Stratiform cirrus clouds
The Natural Colour RGBs are created from three channels all measuring reflected solar radiation. Ice clouds are usually seen in these RGBs because they reflect the shortwave radiation. Ice clouds are depicted in cyan colour, since ice crystals absorb more radiation in the 1.6 micron channel than in the 0.63 and 0.87 channels, and so the channels 1 and 2 contribute much more to the satellite measured radiation than channel 3A. The MetOp AVHRR Natural Colour RGB image below shows stratiform thin cirrus clouds (taken on 14 March 2014 at 09:41 UTC).

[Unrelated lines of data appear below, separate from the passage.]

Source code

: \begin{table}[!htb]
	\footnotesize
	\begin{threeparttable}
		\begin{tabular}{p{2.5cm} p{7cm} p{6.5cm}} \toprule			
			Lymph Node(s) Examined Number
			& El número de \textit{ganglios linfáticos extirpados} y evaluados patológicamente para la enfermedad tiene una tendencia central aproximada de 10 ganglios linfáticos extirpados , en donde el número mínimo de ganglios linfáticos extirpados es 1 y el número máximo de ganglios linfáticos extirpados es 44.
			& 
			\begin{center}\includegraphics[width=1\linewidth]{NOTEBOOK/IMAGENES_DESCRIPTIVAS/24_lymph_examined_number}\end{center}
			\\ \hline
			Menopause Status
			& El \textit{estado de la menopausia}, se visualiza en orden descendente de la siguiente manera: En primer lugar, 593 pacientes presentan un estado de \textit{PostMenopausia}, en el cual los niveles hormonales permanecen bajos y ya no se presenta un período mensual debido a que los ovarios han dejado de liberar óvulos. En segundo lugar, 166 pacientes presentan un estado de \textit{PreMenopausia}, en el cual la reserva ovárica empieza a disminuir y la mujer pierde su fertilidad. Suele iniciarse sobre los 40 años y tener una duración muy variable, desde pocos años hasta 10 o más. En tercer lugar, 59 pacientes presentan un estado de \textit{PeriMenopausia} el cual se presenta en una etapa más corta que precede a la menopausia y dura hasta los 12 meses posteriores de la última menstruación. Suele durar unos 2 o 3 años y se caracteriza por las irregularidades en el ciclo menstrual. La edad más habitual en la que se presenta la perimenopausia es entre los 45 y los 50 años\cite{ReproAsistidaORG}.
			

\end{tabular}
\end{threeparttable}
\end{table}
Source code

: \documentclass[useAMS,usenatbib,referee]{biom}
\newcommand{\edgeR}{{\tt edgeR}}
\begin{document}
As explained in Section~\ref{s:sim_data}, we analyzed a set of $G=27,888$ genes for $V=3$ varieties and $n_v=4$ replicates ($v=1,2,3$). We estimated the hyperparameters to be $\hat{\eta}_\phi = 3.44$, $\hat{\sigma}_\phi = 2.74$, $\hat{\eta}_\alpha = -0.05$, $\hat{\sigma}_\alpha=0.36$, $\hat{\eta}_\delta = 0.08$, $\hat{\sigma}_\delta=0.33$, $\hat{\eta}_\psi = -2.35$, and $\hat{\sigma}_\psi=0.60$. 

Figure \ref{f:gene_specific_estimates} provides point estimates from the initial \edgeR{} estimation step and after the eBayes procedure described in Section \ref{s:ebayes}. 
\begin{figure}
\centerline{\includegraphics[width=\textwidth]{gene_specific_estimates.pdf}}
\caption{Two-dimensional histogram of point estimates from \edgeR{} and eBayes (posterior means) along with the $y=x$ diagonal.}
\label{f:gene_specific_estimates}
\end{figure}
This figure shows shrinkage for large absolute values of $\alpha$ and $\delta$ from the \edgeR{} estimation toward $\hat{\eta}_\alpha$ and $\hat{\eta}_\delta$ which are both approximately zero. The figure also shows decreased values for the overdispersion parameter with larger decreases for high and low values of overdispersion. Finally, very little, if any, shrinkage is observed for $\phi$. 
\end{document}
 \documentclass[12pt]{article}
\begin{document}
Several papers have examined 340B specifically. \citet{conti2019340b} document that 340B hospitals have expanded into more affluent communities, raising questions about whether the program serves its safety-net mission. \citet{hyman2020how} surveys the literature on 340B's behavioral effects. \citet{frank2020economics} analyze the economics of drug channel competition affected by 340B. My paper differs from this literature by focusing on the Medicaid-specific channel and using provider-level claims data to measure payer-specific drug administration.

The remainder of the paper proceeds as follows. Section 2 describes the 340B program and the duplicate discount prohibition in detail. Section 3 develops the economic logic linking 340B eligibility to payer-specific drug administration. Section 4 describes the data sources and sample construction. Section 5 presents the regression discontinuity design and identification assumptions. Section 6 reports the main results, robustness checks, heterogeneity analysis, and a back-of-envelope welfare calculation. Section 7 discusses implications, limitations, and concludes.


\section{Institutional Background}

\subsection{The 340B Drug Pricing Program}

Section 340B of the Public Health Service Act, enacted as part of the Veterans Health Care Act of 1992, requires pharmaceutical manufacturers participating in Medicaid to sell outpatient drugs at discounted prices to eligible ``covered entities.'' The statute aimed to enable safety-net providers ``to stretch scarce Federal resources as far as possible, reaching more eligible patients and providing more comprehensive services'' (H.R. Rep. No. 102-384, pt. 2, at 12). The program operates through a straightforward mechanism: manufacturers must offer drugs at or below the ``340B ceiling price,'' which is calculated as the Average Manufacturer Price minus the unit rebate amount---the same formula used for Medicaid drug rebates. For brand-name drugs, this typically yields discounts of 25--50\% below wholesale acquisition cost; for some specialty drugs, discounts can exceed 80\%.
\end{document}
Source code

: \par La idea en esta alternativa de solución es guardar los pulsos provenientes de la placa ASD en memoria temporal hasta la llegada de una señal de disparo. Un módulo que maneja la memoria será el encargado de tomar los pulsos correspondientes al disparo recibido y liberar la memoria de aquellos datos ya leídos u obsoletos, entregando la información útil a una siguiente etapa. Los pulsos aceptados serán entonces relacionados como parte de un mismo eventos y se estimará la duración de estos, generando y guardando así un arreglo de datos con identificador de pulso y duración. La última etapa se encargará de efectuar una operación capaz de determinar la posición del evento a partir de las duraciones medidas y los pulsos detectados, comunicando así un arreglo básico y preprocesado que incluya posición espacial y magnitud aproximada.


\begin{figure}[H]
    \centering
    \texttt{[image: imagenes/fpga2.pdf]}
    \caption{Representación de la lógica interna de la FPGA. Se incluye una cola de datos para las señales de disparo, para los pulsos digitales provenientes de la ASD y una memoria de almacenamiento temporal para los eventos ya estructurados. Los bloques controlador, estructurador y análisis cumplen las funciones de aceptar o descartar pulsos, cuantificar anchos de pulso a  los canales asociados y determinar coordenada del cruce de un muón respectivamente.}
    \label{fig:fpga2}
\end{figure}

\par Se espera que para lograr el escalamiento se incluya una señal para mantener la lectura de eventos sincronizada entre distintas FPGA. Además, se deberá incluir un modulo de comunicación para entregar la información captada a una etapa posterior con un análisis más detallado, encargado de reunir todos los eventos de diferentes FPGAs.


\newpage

MetOp AVHRR Natural Colour RGB image, 14 March 2014 09:41 UTC
Cirrus clouds are high level clouds consisting mainly from ice crystals. They can have various structures, and they typically consist of thicker and thinner parts. Thin cirrus clouds are semi-transparent letting some radiation coming through from below. Through the semi-transparent regions one can recognize the underlying surface/clouds ‘blurrily’, like in the image below (taken on 25 February 2014 at 10:34 UTC).
MetOp AVHRR Natural Colour RGB image, 25 February 2014 10:34 UTC
Semi-transparent clouds are easier to recognize over dark ‘background’ like sea or ocean, see the image below (taken on 11 March 2014 at 09:58 UTC). Cirrus clouds could be recognized by their colour, structure, semi-transparent nature. The thinnest clouds may not be seen because their reflection is week. They can be better detected by using infrared channel differences.
MetOp AVHRR Natural Colour RGB image, 11 March 2014 09:58 UTC
Explanation of the cyan colour for thin stratiform cirrus clouds in the Natural Colour RGB (see the recipe):
• With a strong contribution of the green and the blue colour beam over thin cirrus clouds, the resulting colour is cyan.